Lowering the consumption of fossil fuels and opting for a more active and healthier alternative is a reasonable concept to promote, and to hope residents buy into.
That said, there seems to be some elements which have been undertaken which make limited sense, and some which are yet to be developed which are a must to help further promote the idea of alternative transportation.
There are really three primary options to leave the car at home.
One is to use public transportation.
Yorkton has a public bus system, which is a bonus for a city this size, but it is a system with limitations.
To take the bus to attend many events happening around the city in the evening or on weekends doesn’t work.
Even getting to the office by 8 a.m., and home after 6 is an issue with the current system, and if you work evenings, as many do these days, the issue of using the bus is even more limited.
Then there is the bicycle.
Through the Active Transportation initiative we have a bunch of painted lanes on several streets pointing out where bikes can travel. Of course in reality you can ride a bicycle on any city street, so the markings make limited sense. It would be like posting signs suggesting pedestrians walk on the sidewalks.

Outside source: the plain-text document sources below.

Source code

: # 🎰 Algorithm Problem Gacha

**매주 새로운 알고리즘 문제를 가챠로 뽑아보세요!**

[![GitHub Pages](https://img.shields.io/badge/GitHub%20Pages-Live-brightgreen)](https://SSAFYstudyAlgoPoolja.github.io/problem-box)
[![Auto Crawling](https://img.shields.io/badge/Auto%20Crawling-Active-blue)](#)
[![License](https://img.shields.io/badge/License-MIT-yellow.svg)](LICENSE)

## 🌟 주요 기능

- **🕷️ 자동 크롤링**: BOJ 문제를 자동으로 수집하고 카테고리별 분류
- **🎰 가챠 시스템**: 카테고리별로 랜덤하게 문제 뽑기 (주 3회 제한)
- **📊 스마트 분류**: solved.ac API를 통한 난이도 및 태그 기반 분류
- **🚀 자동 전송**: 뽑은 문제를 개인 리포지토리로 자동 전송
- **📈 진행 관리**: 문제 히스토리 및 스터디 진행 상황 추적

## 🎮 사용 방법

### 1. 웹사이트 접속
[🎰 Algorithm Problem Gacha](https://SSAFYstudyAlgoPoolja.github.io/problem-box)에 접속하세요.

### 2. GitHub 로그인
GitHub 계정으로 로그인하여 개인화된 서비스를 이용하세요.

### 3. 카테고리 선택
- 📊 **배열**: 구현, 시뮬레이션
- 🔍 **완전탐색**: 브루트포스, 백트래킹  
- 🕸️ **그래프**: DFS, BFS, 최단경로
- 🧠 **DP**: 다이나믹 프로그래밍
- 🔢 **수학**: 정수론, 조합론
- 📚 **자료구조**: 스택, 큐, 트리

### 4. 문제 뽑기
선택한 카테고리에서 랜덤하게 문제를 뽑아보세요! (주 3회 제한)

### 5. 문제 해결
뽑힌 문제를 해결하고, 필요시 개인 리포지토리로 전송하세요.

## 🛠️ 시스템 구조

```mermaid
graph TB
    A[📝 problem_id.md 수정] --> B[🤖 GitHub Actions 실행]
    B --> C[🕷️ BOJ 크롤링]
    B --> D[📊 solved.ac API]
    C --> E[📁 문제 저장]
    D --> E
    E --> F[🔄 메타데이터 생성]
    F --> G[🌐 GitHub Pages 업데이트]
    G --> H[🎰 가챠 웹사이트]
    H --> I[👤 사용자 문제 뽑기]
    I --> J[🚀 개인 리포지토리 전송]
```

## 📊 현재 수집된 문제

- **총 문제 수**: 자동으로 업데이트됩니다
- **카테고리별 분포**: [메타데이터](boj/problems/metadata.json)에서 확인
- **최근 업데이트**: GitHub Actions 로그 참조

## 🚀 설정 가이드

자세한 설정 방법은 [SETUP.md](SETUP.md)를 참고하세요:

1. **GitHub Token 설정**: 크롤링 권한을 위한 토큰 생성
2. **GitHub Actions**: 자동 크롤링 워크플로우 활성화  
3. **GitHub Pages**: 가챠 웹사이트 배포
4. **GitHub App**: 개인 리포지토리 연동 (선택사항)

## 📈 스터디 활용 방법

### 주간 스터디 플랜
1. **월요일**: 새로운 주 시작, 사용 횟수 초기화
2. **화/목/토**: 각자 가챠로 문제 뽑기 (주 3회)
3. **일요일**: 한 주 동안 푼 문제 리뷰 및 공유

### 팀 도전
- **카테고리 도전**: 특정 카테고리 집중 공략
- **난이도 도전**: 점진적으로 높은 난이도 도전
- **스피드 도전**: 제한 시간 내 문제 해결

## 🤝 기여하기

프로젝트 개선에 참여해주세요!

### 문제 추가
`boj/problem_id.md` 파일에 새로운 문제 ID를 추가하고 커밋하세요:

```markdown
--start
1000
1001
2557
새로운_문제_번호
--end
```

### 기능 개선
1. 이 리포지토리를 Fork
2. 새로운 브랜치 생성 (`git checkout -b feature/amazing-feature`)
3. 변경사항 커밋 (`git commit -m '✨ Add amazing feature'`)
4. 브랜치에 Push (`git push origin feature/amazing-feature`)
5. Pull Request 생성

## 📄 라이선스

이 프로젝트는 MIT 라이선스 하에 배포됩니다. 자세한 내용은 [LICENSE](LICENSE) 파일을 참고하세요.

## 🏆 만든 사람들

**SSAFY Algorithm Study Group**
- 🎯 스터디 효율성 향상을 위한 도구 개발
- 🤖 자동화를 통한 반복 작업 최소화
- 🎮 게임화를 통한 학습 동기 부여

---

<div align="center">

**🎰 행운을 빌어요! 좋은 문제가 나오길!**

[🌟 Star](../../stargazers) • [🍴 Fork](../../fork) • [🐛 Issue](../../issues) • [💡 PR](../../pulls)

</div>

What is missing is what to do with your bicycle if you ride it to work, or to go shopping.
Bicycle stands where you can safely lock your ride are rare in the city downtown core, and at many cultural and business locales around the community.
This is either an indication business and mall managers have not seen the need for such amenities because few are biking, or it is a missing element which lowers interest in taking a bike to work or shopping.

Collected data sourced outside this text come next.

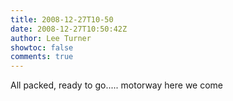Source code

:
 ```yaml
---
title: 2008-12-27T10-50
date: 2008-12-27T10:50:42Z
author: Lee Turner
showtoc: false
comments: true
---
```


All packed, ready to go..... motorway here we come

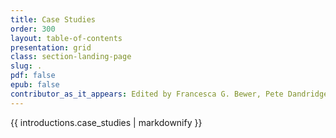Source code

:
 ```yaml
---
title: Case Studies
order: 300
layout: table-of-contents
presentation: grid
class: section-landing-page
slug: .
pdf: false
epub: false
contributor_as_it_appears: Edited by Francesca G. Bewer, Pete Dandridge, and Ruven Pillay
---
```


{{ introductions.case_studies | markdownify }}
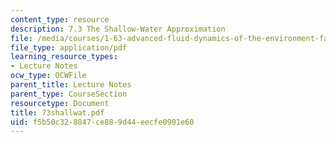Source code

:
 ```yaml
---
content_type: resource
description: 7.3 The Shallow-Water Approximation
file: /media/courses/1-63-advanced-fluid-dynamics-of-the-environment-fall-2002/f5b50c328847ce889d44eecfe0901e60_73shallwat.pdf
file_type: application/pdf
learning_resource_types:
- Lecture Notes
ocw_type: OCWFile
parent_title: Lecture Notes
parent_type: CourseSection
resourcetype: Document
title: 73shallwat.pdf
uid: f5b50c32-8847-ce88-9d44-eecfe0901e60
---
```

Then there is foot traffic.
There is little to stop people from getting around the city on foot, and increasingly the city is making sure foot traffic is accommodated in terms of passive recreation options. An example is the walking corridor being created to connect the Silver Heights area of the city to Broadway Street which will encompass Patrick Park and its free to use disc golf course, and the Brodie Avenue water retention pond and new skateboard park area.

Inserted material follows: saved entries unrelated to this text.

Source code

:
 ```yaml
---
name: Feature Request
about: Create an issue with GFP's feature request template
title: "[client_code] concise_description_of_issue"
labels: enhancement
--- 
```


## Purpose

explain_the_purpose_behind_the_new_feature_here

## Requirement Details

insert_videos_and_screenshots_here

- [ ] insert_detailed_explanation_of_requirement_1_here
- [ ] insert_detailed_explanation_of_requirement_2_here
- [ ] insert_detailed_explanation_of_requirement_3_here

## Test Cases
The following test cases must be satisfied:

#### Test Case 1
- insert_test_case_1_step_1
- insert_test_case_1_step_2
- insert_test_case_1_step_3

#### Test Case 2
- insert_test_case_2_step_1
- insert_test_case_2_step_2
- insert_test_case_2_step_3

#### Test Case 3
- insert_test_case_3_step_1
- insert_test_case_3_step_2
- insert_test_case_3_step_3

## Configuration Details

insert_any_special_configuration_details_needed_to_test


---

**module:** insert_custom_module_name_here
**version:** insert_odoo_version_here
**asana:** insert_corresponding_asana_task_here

The disc golf course and skateboard park are really the best elements of creating a more active community. Both will be free to use, and are reasonably priced activities in terms of gear, making them accessible to anyone wanting fun and exercise.
Into the future the City needs to look at creating more options where people can have exercise without having to dole out big dollars, which limits many from playing hockey, or other sports.
The idea of active is a good one, but it needs to be well planned. The City has a start on that planning, but there is more that needs to be done, including how to promote to get people out using what is already available.